Читаем The Enchanted Wanderer and Other Stories полностью

In the camp, I can hear, it’s like everything has died. It was impossible, of course, for anybody not to hear such a cannonade, but it meant they were all frightened and lying under their sheepskins. You can only hear the earth tremble, start shaking, and stop again. That, you could figure, was the horses shying and huddling close together, and you could also hear those Khivians or Indians running somewhere, and all at once fire again shot over the steppe like a snake … The horses got terrified and bolted … The Tartars forgot their fear and all came jumping out, shaking their heads, howling “Allah! Allah!”—and set off in pursuit, but the Khivians vanished without a trace, just leaving one of their boxes behind as a souvenir … Now, when all our fighting men had gone in pursuit of the herd, and only women and old men were left in the camp, I took a look at that box: what’s in there? I see there are various powders, and mixtures, and paper tubes: I started examining one of the tubes close to the fire, and it burst, almost burned my eyes out, and flew upwards, and there—bang!—scattered in little stars … “Aha,” I thought, “so it’s not a god, it’s just fiverworks like they set off in our public garden.” I went bang with another tube, and saw that the Tartars, the old ones who had stayed here, had already fallen down and were lying on their faces where they fell, and only jerking their legs … At first I was scared myself, but when I saw them jerking like that, I suddenly acquired a completely different attitude, and for the first time since I fell into captivity, I gnashed my teeth and started uttering random, unfamiliar words at them. I shouted as loud as I could:

“Parley-bien-cumsa-shiray-mir-ferfluchter-min-adiew-moussiew!”

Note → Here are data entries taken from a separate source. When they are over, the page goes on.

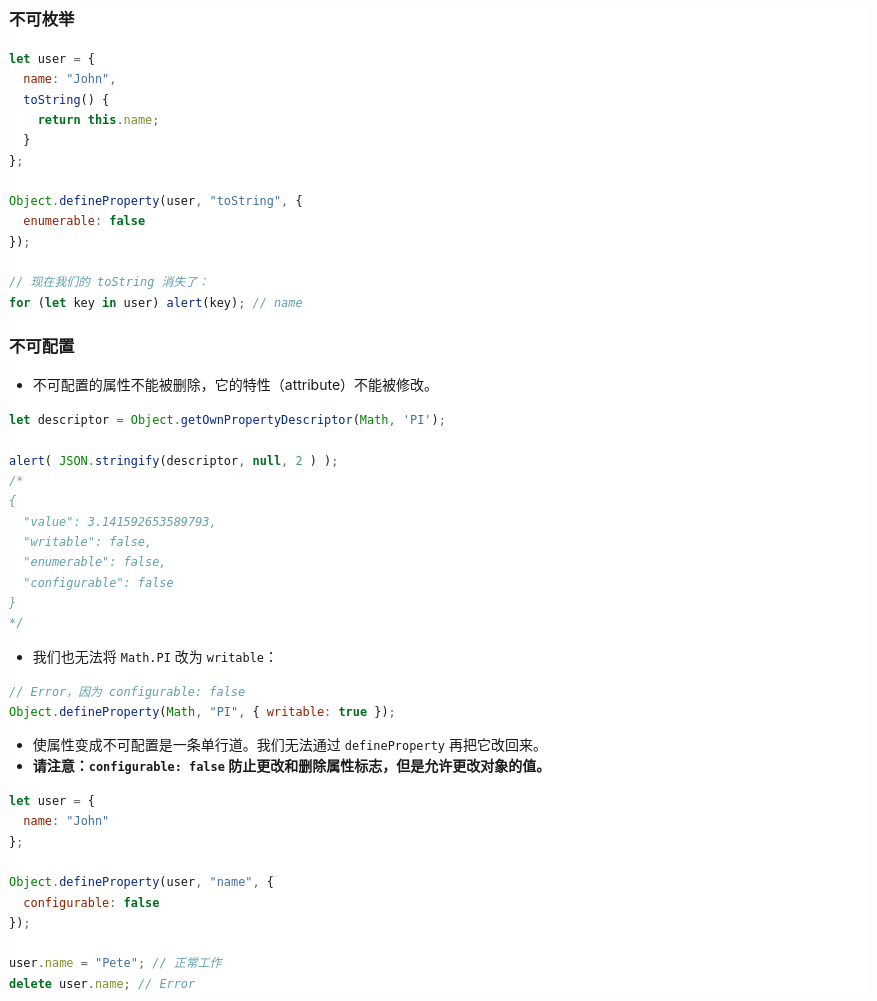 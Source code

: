 ### 不可枚举

```javascript
let user = {
  name: "John",
  toString() {
    return this.name;
  }
};

Object.defineProperty(user, "toString", {
  enumerable: false
});

// 现在我们的 toString 消失了：
for (let key in user) alert(key); // name
```

### 不可配置
- 不可配置的属性不能被删除，它的特性（attribute）不能被修改。
```javascript
let descriptor = Object.getOwnPropertyDescriptor(Math, 'PI');

alert( JSON.stringify(descriptor, null, 2 ) );
/*
{
  "value": 3.141592653589793,
  "writable": false,
  "enumerable": false,
  "configurable": false
}
*/
```

- 我们也无法将 `Math.PI` 改为 `writable`：
```javascript
// Error，因为 configurable: false
Object.defineProperty(Math, "PI", { writable: true });
```
- 使属性变成不可配置是一条单行道。我们无法通过 `defineProperty` 再把它改回来。
- **请注意：`configurable: false` 防止更改和删除属性标志，但是允许更改对象的值。**
```javascript
let user = {
  name: "John"
};

Object.defineProperty(user, "name", {
  configurable: false
});

user.name = "Pete"; // 正常工作
delete user.name; // Error
```
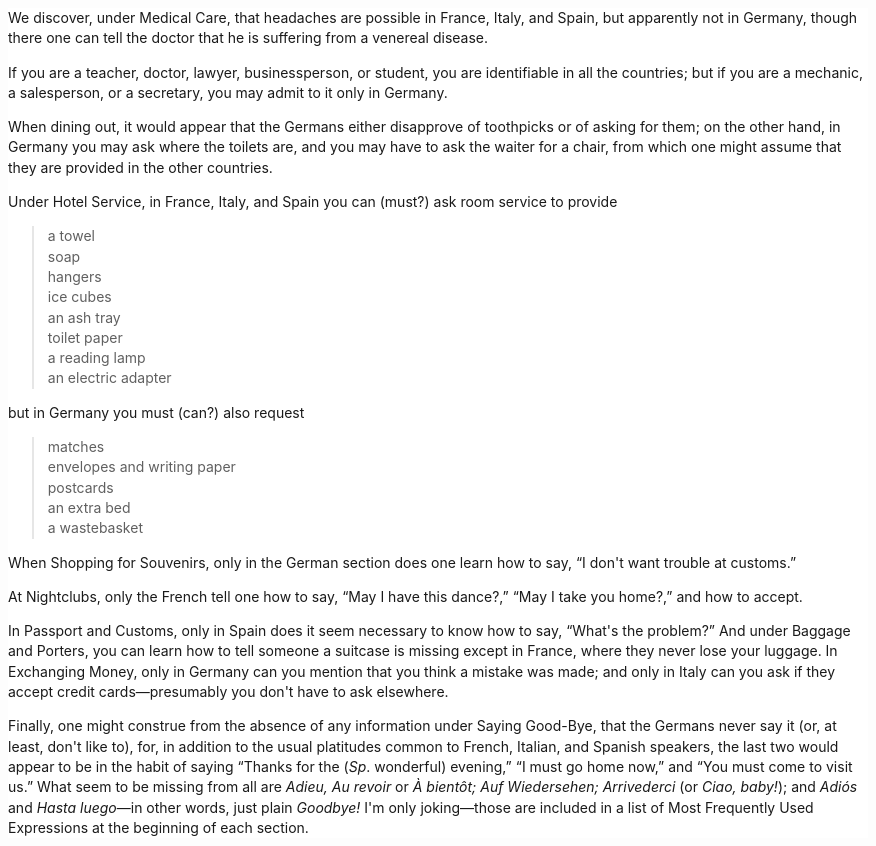 We discover, under Medical Care, that headaches are
possible in France, Italy, and Spain, but apparently not in
Germany, though there one can tell the doctor that he is suffering
from a venereal disease.

If you are a teacher, doctor, lawyer, businessperson, or
student, you are identifiable in all the countries; but if you
are a mechanic, a salesperson, or a secretary, you may
admit to it only in Germany.

When dining out, it would appear that the Germans
either disapprove of toothpicks or of asking for them; on the
other hand, in Germany you may ask where the toilets are,
and you may have to ask the waiter for a chair, from which
one might assume that they are provided in the other countries.

Under Hotel Service, in France, Italy, and Spain you
can (must?) ask room service to provide

>a towel  
soap  
hangers  
ice cubes  
an ash tray  
toilet paper  
a reading lamp  
an electric adapter

but in Germany you must (can?) also request

>matches  
envelopes and writing paper  
postcards  
an extra bed  
a wastebasket

When Shopping for Souvenirs, only in the German section
does one learn how to say, &ldquo;I don't want trouble at customs.&rdquo;

At Nightclubs, only the French tell one how to say,
&ldquo;May I have this dance?,&rdquo; &ldquo;May I take you home?,&rdquo; and
how to accept.

In Passport and Customs, only in Spain does it seem
necessary to know how to say, &ldquo;What's the problem?&rdquo;  And
under Baggage and Porters, you can learn how to tell someone
a suitcase is missing except in France, where they never
lose your luggage.  In Exchanging Money, only in Germany
can you mention that you think a mistake was made; and
only in Italy can you ask if they accept credit cards—presumably
you don't have to ask elsewhere.

Finally, one might construe from the absence of any
information under Saying Good-Bye, that the Germans
never say it (or, at least, don't like to), for, in addition to the
usual platitudes common to French, Italian, and Spanish
speakers, the last two would appear to be in the habit of saying
&ldquo;Thanks for the (*Sp*. wonderful) evening,&rdquo; &ldquo;I must go
home now,&rdquo; and &ldquo;You must come to visit us.&rdquo;  What seem to
be missing from all are *Adieu, Au revoir* or *&Agrave; bient&ocirc;t; Auf
Wiedersehen; Arrivederci* (or *Ciao, baby!*); and *Adi&oacute;s* and
*Hasta luego*—in other words, just plain *Goodbye!*  I'm only
joking—those are included in a list of Most Frequently Used
Expressions at the beginning of each section.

Then I sent up a spinning tube … Well, this time, seeing how the fire went spinning, they all nearly died … The fire went out, and they were all lying there, and only one of them raised his head every once in a while, and then put it mug-down again, while beckoning to me with his finger. I go up to him and say:

“Well, so? Confess what you want, curse you: death or life?”—because I can see they’re terribly afraid of me.

“Forgive us, Ivan,” they say, “don’t give us death, give us life.”

And the others also beckon to me from their places in the same way, and ask for forgiveness and life.

I see my case has taken a good turn: I must have suffered enough for all my sins, and I prayed:

“Mother of us, most holy Lady, St. Nicholas, my swans, my little doves, help me, my benefactors!”

And I myself sternly ask the Tartars:

“For what and to what end should I forgive you and grant you life?”

“Forgive us,” they say, “for not believing in your God.”

“Aha,” I think, “see how I’ve frightened them,” and I say: “Ah, no, brothers, that’s rubbish, I’m not going to forgive you for your opposition to relidgin!” And I gnashed my teeth again and unsealed one more tube.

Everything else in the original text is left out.